_Work required_:
When a line in the data below includes "style", pick it out and copy it.

──────────────────────────────

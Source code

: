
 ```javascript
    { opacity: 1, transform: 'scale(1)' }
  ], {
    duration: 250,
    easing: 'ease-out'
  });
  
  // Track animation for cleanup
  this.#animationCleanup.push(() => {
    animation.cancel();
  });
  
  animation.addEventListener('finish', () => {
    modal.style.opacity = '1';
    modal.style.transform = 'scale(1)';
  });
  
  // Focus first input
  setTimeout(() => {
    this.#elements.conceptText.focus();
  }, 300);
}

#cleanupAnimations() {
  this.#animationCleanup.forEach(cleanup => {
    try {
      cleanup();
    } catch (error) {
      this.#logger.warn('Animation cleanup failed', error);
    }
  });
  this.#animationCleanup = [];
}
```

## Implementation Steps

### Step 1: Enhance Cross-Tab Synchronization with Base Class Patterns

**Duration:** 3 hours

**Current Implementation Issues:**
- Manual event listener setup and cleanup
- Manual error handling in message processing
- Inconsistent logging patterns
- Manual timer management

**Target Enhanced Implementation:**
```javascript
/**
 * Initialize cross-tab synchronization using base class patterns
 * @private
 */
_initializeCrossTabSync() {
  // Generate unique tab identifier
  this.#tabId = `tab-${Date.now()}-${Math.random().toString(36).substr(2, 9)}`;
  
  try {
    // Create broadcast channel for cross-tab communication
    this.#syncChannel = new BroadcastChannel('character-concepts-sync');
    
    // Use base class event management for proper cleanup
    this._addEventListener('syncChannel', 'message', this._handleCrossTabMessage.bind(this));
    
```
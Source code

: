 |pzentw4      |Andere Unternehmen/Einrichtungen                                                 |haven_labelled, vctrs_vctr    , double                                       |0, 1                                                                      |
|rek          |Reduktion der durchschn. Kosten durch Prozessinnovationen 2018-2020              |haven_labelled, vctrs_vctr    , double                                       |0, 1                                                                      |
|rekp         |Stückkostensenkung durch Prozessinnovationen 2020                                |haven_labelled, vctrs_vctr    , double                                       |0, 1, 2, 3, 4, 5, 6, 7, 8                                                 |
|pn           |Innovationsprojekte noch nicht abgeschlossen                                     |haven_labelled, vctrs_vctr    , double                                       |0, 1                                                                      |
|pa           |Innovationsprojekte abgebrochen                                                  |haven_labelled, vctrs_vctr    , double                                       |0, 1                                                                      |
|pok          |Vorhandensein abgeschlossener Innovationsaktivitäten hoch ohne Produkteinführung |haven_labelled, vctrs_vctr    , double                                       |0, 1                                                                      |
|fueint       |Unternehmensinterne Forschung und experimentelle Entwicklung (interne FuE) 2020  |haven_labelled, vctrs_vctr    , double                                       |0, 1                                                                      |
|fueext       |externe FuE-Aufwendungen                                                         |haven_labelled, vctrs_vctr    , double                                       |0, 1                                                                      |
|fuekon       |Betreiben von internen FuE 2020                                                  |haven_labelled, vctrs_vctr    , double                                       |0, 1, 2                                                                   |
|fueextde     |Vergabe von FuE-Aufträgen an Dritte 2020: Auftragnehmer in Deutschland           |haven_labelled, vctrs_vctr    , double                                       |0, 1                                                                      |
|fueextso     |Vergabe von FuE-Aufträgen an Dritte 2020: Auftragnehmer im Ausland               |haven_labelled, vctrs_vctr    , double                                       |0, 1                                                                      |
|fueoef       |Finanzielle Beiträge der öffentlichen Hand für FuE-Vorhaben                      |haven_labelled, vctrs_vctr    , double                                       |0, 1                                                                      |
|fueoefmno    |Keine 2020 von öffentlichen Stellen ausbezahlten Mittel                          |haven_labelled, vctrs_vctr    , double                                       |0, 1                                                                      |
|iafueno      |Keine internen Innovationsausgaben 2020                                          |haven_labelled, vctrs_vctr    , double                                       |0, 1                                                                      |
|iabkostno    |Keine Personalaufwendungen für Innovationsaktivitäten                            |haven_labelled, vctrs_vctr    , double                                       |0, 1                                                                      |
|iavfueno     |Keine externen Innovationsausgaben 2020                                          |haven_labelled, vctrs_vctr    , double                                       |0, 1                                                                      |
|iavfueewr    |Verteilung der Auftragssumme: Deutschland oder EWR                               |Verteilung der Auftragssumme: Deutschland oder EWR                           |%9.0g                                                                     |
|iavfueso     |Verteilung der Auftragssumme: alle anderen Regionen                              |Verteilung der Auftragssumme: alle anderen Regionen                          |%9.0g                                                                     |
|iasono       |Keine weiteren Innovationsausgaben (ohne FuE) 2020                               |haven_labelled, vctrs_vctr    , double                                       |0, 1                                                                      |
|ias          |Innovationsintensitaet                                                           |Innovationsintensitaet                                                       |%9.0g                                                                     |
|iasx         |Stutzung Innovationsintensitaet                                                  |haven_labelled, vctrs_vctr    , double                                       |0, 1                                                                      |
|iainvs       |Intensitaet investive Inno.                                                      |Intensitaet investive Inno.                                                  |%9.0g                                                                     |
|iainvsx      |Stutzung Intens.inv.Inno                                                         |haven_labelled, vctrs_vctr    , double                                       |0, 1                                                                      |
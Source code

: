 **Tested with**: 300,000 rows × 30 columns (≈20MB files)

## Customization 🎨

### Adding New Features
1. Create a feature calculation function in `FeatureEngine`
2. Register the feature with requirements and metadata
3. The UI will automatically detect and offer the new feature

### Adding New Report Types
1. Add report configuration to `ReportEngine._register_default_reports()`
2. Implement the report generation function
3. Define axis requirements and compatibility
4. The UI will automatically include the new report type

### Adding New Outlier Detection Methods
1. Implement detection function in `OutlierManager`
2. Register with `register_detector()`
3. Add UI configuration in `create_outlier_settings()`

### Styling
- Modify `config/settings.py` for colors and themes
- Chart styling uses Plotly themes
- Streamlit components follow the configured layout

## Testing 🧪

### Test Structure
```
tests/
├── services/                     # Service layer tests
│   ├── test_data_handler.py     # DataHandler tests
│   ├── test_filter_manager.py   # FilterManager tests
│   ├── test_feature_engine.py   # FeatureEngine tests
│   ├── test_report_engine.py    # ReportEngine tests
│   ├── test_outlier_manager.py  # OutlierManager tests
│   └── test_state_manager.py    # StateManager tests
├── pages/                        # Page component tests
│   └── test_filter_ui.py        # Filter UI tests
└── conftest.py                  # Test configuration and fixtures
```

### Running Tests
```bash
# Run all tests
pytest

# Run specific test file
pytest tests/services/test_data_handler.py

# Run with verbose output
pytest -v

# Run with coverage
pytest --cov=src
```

──────────────────────────────

_Written solution_:
    modal.style.opacity = '1';
    modal.style.transform = 'scale(1)';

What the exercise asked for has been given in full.